_What you have to do_
Copy out each line of the data that holds the string "times".

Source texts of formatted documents
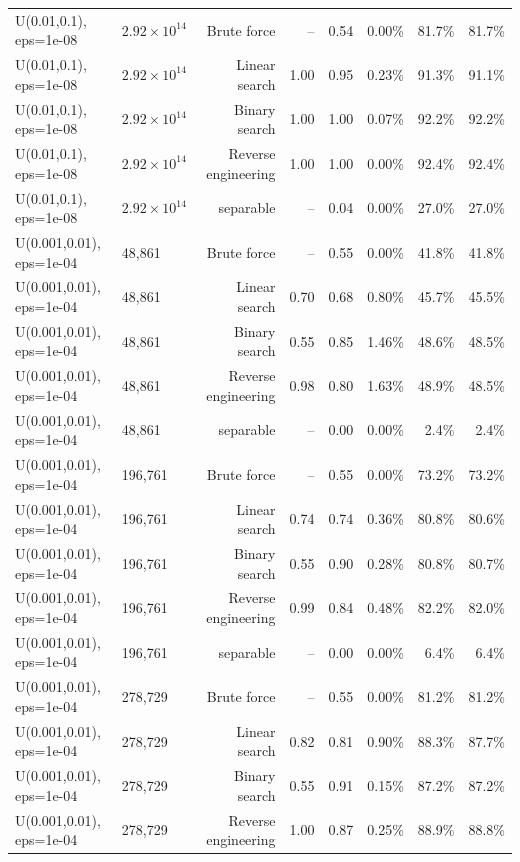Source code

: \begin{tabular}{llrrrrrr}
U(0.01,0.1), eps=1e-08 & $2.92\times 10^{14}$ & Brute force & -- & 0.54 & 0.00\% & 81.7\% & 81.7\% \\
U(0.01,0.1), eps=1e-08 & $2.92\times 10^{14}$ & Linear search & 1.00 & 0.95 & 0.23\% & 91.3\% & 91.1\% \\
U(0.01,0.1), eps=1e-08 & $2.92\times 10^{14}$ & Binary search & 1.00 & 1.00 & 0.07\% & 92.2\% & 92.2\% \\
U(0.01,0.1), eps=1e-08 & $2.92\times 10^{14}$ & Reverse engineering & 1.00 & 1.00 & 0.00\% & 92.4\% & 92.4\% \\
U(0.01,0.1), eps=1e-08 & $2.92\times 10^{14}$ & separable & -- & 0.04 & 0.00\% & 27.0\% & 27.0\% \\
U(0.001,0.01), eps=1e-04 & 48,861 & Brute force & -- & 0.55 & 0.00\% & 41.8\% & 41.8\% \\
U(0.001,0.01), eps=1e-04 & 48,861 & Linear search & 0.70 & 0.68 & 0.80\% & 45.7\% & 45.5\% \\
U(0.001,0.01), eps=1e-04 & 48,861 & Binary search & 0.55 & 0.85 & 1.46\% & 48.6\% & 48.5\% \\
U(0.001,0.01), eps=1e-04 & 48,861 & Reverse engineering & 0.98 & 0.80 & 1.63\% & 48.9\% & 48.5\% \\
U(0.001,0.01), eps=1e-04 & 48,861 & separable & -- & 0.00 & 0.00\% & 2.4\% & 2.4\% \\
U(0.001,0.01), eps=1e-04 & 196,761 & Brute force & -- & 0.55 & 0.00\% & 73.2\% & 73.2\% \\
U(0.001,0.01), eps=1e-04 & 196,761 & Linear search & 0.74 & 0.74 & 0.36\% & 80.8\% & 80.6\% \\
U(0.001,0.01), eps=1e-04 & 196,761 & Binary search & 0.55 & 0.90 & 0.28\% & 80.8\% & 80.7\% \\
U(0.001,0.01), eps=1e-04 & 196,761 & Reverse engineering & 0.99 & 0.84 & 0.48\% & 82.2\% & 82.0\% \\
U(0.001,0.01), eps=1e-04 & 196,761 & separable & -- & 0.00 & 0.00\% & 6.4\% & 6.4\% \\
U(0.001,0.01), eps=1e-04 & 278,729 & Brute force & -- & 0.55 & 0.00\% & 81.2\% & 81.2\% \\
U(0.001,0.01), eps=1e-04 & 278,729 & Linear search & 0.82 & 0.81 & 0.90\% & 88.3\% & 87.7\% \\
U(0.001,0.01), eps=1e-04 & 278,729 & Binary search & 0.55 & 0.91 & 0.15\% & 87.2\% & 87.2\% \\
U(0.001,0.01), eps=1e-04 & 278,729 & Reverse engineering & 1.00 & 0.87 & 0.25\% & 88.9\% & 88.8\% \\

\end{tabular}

_Result of this task_
U(0.01,0.1), eps=1e-08 & $2.92\times 10^{14}$ & Brute force & -- & 0.54 & 0.00\% & 81.7\% & 81.7\% \\
U(0.01,0.1), eps=1e-08 & $2.92\times 10^{14}$ & Linear search & 1.00 & 0.95 & 0.23\% & 91.3\% & 91.1\% \\
U(0.01,0.1), eps=1e-08 & $2.92\times 10^{14}$ & Binary search & 1.00 & 1.00 & 0.07\% & 92.2\% & 92.2\% \\
U(0.01,0.1), eps=1e-08 & $2.92\times 10^{14}$ & Reverse engineering & 1.00 & 1.00 & 0.00\% & 92.4\% & 92.4\% \\
U(0.01,0.1), eps=1e-08 & $2.92\times 10^{14}$ & separable & -- & 0.04 & 0.00\% & 27.0\% & 27.0\% \\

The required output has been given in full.